# To do
Restate each entry below without changing a word.

◆ ◆ ◆ ◆

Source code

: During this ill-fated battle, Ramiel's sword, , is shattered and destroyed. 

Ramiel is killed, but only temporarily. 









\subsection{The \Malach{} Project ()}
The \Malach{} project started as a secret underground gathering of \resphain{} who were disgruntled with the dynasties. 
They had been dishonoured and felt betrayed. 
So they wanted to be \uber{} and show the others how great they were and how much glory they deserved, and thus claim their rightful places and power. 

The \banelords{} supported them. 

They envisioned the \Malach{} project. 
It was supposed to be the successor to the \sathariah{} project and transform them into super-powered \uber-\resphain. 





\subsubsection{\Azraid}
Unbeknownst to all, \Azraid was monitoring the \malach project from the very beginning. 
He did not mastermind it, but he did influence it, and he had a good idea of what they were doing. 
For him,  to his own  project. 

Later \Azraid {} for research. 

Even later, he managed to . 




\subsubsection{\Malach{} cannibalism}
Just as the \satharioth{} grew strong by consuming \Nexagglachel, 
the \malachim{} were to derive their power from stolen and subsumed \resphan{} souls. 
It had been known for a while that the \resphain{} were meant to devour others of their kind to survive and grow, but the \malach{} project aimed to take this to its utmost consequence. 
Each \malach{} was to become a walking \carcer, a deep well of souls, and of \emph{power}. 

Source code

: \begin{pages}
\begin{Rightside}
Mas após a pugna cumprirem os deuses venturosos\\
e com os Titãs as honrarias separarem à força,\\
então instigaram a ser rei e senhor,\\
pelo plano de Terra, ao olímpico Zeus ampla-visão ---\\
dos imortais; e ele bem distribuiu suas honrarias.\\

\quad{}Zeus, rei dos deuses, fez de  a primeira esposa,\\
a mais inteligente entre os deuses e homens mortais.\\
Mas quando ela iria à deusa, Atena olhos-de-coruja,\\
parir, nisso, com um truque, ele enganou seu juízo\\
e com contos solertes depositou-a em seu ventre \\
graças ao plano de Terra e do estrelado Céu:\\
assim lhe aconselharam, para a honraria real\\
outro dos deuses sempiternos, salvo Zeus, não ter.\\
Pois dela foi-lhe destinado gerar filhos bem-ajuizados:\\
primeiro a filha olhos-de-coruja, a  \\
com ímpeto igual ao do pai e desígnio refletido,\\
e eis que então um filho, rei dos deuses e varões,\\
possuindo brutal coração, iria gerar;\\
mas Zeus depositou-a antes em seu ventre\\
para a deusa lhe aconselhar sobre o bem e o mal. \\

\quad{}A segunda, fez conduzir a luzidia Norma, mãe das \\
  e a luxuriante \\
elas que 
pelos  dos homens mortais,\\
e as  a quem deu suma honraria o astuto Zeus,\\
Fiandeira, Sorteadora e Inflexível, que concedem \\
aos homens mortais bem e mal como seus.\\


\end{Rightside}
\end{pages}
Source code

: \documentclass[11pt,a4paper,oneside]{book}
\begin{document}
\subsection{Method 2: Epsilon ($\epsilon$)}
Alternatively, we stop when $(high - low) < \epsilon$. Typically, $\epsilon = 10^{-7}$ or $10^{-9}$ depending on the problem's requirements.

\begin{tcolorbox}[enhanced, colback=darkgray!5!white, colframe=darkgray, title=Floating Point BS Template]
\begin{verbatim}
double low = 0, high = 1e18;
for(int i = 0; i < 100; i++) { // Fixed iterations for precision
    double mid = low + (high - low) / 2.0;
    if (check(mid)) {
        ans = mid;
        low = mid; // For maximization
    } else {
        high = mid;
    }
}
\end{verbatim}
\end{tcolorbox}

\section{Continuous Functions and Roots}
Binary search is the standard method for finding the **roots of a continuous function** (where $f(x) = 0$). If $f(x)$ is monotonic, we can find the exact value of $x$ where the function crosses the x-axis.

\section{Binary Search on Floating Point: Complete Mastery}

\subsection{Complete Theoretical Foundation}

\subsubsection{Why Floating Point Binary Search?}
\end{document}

◆ ◆ ◆ ◆

# Answer to this exercise
Source code

: During this ill-fated battle, Ramiel's sword, , is shattered and destroyed. 

Ramiel is killed, but only temporarily. 









\subsection{The \Malach{} Project ()}
The \Malach{} project started as a secret underground gathering of \resphain{} who were disgruntled with the dynasties. 
They had been dishonoured and felt betrayed. 
So they wanted to be \uber{} and show the others how great they were and how much glory they deserved, and thus claim their rightful places and power. 

The \banelords{} supported them. 

They envisioned the \Malach{} project. 
It was supposed to be the successor to the \sathariah{} project and transform them into super-powered \uber-\resphain. 





\subsubsection{\Azraid}
Unbeknownst to all, \Azraid was monitoring the \malach project from the very beginning. 
He did not mastermind it, but he did influence it, and he had a good idea of what they were doing. 
For him,  to his own  project. 

Later \Azraid {} for research. 

Even later, he managed to . 




\subsubsection{\Malach{} cannibalism}
Just as the \satharioth{} grew strong by consuming \Nexagglachel, 
the \malachim{} were to derive their power from stolen and subsumed \resphan{} souls. 
It had been known for a while that the \resphain{} were meant to devour others of their kind to survive and grow, but the \malach{} project aimed to take this to its utmost consequence. 
Each \malach{} was to become a walking \carcer, a deep well of souls, and of \emph{power}. 

Source code

: \begin{pages}
\begin{Rightside}
Mas após a pugna cumprirem os deuses venturosos\\
e com os Titãs as honrarias separarem à força,\\
então instigaram a ser rei e senhor,\\
pelo plano de Terra, ao olímpico Zeus ampla-visão ---\\
dos imortais; e ele bem distribuiu suas honrarias.\\

\quad{}Zeus, rei dos deuses, fez de  a primeira esposa,\\
a mais inteligente entre os deuses e homens mortais.\\
Mas quando ela iria à deusa, Atena olhos-de-coruja,\\
parir, nisso, com um truque, ele enganou seu juízo\\
e com contos solertes depositou-a em seu ventre \\
graças ao plano de Terra e do estrelado Céu:\\
assim lhe aconselharam, para a honraria real\\
outro dos deuses sempiternos, salvo Zeus, não ter.\\
Pois dela foi-lhe destinado gerar filhos bem-ajuizados:\\
primeiro a filha olhos-de-coruja, a  \\
com ímpeto igual ao do pai e desígnio refletido,\\
e eis que então um filho, rei dos deuses e varões,\\
possuindo brutal coração, iria gerar;\\
mas Zeus depositou-a antes em seu ventre\\
para a deusa lhe aconselhar sobre o bem e o mal. \\

\quad{}A segunda, fez conduzir a luzidia Norma, mãe das \\
  e a luxuriante \\
elas que 
pelos  dos homens mortais,\\
e as  a quem deu suma honraria o astuto Zeus,\\
Fiandeira, Sorteadora e Inflexível, que concedem \\
aos homens mortais bem e mal como seus.\\


\end{Rightside}
\end{pages}
Source code

: \documentclass[11pt,a4paper,oneside]{book}
\begin{document}
\subsection{Method 2: Epsilon ($\epsilon$)}
Alternatively, we stop when $(high - low) < \epsilon$. Typically, $\epsilon = 10^{-7}$ or $10^{-9}$ depending on the problem's requirements.

\begin{tcolorbox}[enhanced, colback=darkgray!5!white, colframe=darkgray, title=Floating Point BS Template]
\begin{verbatim}
double low = 0, high = 1e18;
for(int i = 0; i < 100; i++) { // Fixed iterations for precision
    double mid = low + (high - low) / 2.0;
    if (check(mid)) {
        ans = mid;
        low = mid; // For maximization
    } else {
        high = mid;
    }
}
\end{verbatim}
\end{tcolorbox}

\section{Continuous Functions and Roots}
Binary search is the standard method for finding the **roots of a continuous function** (where $f(x) = 0$). If $f(x)$ is monotonic, we can find the exact value of $x$ where the function crosses the x-axis.

\section{Binary Search on Floating Point: Complete Mastery}

\subsection{Complete Theoretical Foundation}

\subsubsection{Why Floating Point Binary Search?}
\end{document}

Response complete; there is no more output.